Throughout the film, Nolan utilizes three precise perspectives (the mole, the sea, and the air) to paint on his larger-than-life canvas.
On the ground, a grunt named Tommy (played newcomer Fionn Whitehead, and ostensibly the lead character) narrowly makes his way out of the town and to the beach, where he witnesses the awesome spectacle of hundreds of thousands of men lined up and awaiting transport back home.
Scrounging for survival, he and another soldier (Interlude in Prague’s Aneurin Barnard) rush an injured man across the mole, a lengthy pier that serves as the only place a large ship can dock and take on passengers.
On the mole, a Commander (Kenneth Branagh) and a Colonel (James D’Arcy) fruitlessly attempt to organize the evacuation. They can almost see “home” across the ocean – – but the magnitude of what must be done to get all the men there seems insurmountable.
In the sea, the British Navy is requisitioning recreational vehicles to help with the rescue. Mr. Dawson (Mark Rylance), his son Peter (Tom Glynn-Carney), and local boy George (Barry Keoghan) decide to head out on the family’s yacht themselves. Along the way, the encounter a downed vessel carrying a single survivor (Cillian Murphy).
And in the air, RAF pilots played by Tom Hardy and Jack Lowden patrol the skies over the Channel, attempting to protect English ships carrying survivors from the German planes picking them off.
In past films, and specifically The Dark Knight, Nolan has been accused of incoherently staging and editing his action sequences; a valid observation. In Dunkirk, meanwhile, it’s almost as if the director doubles-down on his style – and comes out ahead.

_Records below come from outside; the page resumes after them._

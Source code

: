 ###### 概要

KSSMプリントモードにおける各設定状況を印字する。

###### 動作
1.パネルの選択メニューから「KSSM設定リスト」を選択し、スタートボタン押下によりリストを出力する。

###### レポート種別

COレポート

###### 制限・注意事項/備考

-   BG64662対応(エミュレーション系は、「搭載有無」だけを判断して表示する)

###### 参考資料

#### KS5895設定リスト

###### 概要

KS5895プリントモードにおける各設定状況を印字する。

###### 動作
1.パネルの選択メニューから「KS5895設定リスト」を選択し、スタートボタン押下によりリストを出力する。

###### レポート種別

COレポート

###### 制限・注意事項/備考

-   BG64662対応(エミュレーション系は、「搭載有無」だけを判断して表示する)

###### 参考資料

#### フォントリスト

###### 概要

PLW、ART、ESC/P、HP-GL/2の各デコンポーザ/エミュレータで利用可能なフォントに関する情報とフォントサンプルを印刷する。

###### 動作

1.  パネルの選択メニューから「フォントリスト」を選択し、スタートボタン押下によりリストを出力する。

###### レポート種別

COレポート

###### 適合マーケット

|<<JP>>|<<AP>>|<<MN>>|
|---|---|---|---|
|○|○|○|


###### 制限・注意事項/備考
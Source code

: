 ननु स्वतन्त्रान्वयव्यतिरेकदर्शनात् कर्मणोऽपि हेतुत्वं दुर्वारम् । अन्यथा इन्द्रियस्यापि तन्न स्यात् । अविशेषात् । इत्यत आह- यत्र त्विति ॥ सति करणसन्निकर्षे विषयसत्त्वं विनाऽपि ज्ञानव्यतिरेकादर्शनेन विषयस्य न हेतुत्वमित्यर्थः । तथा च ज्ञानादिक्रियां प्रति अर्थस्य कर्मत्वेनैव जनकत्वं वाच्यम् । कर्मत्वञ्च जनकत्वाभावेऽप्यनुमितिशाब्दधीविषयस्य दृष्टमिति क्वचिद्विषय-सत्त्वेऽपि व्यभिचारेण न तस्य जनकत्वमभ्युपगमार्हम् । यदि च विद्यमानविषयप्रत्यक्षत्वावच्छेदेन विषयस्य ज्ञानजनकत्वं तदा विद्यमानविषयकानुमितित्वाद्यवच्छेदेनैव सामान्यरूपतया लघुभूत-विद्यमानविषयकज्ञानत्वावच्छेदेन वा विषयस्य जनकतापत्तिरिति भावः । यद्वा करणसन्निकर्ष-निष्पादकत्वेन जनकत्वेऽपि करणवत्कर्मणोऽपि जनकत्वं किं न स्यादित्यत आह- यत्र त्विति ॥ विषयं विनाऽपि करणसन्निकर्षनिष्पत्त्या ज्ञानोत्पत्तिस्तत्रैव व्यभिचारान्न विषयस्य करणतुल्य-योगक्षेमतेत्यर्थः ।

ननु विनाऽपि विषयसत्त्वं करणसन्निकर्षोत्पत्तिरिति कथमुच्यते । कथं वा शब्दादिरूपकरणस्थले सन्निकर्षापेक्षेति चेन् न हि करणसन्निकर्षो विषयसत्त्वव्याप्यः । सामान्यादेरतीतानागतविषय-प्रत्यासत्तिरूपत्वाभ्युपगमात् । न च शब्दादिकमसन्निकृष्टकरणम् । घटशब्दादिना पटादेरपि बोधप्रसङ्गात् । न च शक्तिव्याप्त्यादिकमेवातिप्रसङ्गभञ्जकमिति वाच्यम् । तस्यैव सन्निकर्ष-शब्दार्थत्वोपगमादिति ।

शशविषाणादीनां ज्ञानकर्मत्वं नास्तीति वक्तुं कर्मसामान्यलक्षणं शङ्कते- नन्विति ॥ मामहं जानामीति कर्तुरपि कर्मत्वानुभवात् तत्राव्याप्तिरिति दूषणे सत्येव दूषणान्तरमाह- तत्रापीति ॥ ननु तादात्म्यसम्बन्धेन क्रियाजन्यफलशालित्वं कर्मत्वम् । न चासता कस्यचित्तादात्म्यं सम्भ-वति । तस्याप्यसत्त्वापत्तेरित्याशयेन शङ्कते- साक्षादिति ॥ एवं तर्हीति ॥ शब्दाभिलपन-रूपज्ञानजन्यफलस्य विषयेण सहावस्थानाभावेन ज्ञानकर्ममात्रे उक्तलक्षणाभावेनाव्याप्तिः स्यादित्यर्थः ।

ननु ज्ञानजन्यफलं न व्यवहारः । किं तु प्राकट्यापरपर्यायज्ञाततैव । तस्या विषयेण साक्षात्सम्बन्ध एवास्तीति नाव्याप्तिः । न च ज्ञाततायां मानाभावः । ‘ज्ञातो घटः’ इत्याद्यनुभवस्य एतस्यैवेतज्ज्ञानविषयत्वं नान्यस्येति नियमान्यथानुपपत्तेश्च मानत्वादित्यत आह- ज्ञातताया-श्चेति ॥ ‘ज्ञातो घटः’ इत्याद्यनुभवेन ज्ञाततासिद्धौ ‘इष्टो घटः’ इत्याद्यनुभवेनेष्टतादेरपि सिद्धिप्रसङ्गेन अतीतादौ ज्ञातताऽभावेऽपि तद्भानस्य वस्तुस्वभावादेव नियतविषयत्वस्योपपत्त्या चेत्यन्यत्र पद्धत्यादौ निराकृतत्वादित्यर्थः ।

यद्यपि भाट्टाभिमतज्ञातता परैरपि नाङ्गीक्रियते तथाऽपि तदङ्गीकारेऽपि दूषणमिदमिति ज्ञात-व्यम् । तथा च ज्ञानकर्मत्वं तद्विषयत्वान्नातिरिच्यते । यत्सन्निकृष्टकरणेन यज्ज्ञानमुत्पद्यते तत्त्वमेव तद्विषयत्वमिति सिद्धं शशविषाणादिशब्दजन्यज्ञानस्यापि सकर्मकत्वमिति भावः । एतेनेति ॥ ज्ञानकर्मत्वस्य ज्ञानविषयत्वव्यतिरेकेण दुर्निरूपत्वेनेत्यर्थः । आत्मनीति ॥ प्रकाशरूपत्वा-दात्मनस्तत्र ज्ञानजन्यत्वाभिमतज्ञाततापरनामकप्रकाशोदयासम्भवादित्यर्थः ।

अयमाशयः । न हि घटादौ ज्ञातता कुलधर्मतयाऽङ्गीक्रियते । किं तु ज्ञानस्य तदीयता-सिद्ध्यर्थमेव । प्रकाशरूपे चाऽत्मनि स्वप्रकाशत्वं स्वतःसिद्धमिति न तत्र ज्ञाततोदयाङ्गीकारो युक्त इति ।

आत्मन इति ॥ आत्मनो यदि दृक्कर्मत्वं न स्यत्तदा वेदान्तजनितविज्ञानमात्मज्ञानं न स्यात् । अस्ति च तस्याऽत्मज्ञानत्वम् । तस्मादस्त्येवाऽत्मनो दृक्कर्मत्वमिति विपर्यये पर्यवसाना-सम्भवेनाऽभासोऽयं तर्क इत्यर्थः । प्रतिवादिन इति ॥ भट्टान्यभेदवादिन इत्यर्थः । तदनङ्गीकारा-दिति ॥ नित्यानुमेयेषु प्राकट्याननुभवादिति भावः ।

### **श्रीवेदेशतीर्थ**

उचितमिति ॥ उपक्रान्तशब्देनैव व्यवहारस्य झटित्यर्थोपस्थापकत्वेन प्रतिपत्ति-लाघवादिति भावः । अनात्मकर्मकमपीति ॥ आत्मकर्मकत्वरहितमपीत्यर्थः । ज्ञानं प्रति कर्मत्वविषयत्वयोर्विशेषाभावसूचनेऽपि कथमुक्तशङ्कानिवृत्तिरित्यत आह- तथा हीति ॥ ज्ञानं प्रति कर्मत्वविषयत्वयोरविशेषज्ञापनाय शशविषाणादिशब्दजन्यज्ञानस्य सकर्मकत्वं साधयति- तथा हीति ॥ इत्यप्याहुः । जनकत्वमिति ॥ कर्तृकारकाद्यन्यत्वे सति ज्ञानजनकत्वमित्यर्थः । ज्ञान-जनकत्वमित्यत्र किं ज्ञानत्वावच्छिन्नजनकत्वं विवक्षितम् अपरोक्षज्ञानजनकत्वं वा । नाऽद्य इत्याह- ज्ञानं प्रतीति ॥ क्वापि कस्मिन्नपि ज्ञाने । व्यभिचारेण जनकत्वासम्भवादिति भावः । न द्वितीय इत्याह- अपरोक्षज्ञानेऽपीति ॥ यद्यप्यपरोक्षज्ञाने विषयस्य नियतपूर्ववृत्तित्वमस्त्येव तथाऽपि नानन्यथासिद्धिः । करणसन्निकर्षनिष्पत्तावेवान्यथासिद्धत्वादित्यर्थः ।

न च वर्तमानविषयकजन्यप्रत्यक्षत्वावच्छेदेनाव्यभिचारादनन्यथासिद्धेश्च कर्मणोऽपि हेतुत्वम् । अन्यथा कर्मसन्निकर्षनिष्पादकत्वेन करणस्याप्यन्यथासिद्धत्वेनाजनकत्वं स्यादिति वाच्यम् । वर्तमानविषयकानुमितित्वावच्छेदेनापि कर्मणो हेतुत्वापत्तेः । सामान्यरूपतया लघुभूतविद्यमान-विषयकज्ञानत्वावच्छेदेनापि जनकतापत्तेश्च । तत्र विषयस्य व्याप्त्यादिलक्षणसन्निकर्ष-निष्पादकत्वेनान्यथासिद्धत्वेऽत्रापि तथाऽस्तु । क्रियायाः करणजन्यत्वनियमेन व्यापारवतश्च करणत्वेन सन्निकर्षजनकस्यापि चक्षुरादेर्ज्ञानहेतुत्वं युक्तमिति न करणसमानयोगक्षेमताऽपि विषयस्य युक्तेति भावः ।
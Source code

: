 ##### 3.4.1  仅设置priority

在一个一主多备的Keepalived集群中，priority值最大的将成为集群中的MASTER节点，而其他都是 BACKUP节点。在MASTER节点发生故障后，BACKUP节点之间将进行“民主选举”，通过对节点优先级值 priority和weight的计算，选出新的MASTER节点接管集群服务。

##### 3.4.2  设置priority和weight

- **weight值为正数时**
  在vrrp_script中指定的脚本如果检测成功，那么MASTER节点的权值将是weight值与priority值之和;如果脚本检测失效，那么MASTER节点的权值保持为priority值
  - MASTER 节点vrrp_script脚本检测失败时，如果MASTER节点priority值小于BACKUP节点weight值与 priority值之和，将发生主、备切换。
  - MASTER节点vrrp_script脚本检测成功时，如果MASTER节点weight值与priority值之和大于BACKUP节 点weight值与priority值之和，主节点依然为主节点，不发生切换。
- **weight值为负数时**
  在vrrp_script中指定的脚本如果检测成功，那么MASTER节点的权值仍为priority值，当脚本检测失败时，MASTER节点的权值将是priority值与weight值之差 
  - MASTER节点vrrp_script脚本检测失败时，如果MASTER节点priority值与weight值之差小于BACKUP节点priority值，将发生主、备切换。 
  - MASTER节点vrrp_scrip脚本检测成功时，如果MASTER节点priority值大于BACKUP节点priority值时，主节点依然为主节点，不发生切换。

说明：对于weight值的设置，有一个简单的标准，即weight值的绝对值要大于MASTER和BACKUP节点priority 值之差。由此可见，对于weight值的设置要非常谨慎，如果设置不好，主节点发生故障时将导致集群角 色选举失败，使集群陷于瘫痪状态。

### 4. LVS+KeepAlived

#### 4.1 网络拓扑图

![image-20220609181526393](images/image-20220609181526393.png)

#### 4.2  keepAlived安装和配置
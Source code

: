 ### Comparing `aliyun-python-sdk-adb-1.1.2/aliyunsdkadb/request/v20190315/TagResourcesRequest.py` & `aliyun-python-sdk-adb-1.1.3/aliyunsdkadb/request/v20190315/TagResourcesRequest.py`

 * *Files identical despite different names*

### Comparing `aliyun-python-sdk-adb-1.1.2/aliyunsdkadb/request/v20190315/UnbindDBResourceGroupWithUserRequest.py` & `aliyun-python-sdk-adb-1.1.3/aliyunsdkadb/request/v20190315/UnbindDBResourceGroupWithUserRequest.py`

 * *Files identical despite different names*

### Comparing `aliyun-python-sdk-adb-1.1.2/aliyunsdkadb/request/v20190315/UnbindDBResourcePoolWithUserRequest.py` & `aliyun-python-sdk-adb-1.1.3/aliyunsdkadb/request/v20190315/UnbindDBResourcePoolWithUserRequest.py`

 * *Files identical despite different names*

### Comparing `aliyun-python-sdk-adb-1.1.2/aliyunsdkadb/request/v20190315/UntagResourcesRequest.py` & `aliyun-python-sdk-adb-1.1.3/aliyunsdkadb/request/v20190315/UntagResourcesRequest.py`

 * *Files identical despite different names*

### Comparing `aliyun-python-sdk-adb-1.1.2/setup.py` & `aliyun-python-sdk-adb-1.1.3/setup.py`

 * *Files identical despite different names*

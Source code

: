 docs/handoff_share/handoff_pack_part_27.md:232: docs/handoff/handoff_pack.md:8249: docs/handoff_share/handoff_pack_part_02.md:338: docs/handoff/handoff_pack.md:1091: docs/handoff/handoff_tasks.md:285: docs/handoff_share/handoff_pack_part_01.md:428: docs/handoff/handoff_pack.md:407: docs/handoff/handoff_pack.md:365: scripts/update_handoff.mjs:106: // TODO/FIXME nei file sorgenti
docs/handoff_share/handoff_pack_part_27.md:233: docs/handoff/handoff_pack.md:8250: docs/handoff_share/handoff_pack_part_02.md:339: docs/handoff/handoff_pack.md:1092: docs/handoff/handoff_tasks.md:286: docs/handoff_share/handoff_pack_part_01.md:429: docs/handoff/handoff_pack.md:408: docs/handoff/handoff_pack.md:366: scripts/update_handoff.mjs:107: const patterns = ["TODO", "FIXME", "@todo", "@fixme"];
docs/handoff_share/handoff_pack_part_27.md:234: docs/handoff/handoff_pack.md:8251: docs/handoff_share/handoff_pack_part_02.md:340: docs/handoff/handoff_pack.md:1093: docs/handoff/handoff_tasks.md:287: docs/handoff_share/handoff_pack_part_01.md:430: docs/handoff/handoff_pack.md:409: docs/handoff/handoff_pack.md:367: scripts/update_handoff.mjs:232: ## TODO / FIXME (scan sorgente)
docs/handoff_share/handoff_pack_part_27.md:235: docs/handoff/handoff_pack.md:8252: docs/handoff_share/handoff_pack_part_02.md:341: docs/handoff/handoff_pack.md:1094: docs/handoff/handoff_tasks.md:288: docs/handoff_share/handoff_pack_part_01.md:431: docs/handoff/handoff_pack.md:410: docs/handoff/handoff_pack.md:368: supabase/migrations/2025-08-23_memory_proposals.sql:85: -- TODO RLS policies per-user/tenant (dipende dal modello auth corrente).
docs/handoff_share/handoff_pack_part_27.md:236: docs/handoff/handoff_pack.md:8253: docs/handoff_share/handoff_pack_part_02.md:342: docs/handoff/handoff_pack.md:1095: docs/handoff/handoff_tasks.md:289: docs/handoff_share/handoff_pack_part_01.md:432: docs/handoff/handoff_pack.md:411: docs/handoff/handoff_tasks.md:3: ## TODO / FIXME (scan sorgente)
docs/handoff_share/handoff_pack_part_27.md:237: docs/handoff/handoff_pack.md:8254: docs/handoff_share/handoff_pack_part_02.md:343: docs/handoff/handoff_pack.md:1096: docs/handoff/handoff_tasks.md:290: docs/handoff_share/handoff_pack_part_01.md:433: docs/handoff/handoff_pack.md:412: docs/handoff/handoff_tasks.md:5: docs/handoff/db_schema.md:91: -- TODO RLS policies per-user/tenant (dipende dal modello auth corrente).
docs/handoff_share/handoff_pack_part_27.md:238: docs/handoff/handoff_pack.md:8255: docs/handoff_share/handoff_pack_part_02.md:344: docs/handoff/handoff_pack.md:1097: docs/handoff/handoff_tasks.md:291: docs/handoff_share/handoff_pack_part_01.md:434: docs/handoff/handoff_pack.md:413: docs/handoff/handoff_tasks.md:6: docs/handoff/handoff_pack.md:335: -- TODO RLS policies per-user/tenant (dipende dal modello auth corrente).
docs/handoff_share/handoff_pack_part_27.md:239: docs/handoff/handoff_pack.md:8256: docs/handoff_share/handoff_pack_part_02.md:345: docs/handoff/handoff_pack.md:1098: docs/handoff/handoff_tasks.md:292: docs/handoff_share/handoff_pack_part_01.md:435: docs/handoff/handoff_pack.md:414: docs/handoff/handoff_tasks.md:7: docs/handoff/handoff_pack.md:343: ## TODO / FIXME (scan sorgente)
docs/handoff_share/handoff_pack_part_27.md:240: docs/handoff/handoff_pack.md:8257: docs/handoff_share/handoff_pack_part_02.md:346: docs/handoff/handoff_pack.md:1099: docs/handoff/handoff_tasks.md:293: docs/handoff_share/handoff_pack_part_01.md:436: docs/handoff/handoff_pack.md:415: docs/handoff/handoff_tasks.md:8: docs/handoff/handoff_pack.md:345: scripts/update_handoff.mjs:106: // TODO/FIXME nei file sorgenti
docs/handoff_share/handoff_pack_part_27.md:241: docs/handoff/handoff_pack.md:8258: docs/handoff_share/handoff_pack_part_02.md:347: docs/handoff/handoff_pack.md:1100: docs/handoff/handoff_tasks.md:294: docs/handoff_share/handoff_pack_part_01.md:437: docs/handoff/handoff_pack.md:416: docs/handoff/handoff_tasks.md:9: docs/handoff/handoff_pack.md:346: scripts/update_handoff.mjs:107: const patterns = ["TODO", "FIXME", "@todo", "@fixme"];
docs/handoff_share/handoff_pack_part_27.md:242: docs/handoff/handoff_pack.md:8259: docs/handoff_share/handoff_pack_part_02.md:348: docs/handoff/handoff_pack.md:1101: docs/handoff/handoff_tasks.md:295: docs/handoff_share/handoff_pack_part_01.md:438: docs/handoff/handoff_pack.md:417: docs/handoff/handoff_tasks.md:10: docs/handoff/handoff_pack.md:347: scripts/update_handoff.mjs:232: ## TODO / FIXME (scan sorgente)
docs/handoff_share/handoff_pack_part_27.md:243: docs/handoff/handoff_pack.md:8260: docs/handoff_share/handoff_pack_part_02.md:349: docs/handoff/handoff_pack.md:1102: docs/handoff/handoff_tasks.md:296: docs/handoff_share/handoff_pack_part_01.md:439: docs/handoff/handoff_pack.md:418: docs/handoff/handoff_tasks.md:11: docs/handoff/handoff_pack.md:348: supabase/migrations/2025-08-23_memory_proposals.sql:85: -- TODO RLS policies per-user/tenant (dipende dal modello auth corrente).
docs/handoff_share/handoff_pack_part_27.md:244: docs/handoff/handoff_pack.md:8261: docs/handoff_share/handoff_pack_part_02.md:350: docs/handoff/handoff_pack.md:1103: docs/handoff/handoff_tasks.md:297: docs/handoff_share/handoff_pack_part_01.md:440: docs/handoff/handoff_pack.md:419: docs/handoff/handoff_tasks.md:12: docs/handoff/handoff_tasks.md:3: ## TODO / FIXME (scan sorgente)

While individual action scenes are (for the most part) coherent, throughout much of the film we see numerous scenes of action that contain elements that we don’t quite understand. While the film cuts back and forth between the different perspectives, we don’t know how they fit together.
But towards the end of the film, Nolan slowly reveals that he has been intercutting the storylines in non-linear fashion, and by the finale the pieces of his plot puzzle all fit together quite beautifully.
It’s a brilliant technique that accomplishes two things: at first, it delivers the kind of individual perspective that experiences only part of the event, and cannot grasp the magnitude of the a whole. But as we slowly piece together each of the perspectives, we do get that full magnitude during a sobering climax. While less showy, the storytelling here is as innovative as Nolan’s backwards-told Memento, especially for a film of this scale.
Among everything else that Dunkirk does well, there’s a total lack of graphic violence. While most unusual for a modern-day war movie, which often use gore to recreate the horrors of war (see last year’s Hacksaw Ridge), the film manages to create greater horror through epic presentation alone.
With little in the way of a plot-based (or even character-based) story to move the events of the film forward, Nolan relies heavily on the soundtrack from longtime collaborator Hans Zimmer to keep the audience engaged. It’s Zimmer’s finest work to date, a pulsating, mathematically precise zombie-movie score that ratchets up the tension and never lets us out of its grasp until the climactic crescendo.
One of the best films of 2017 and one of the best war movies ever made, Dunkirk demands to be seen on the big screen. In Prague, catch it in IMAX 70mm at Cinema City Flora.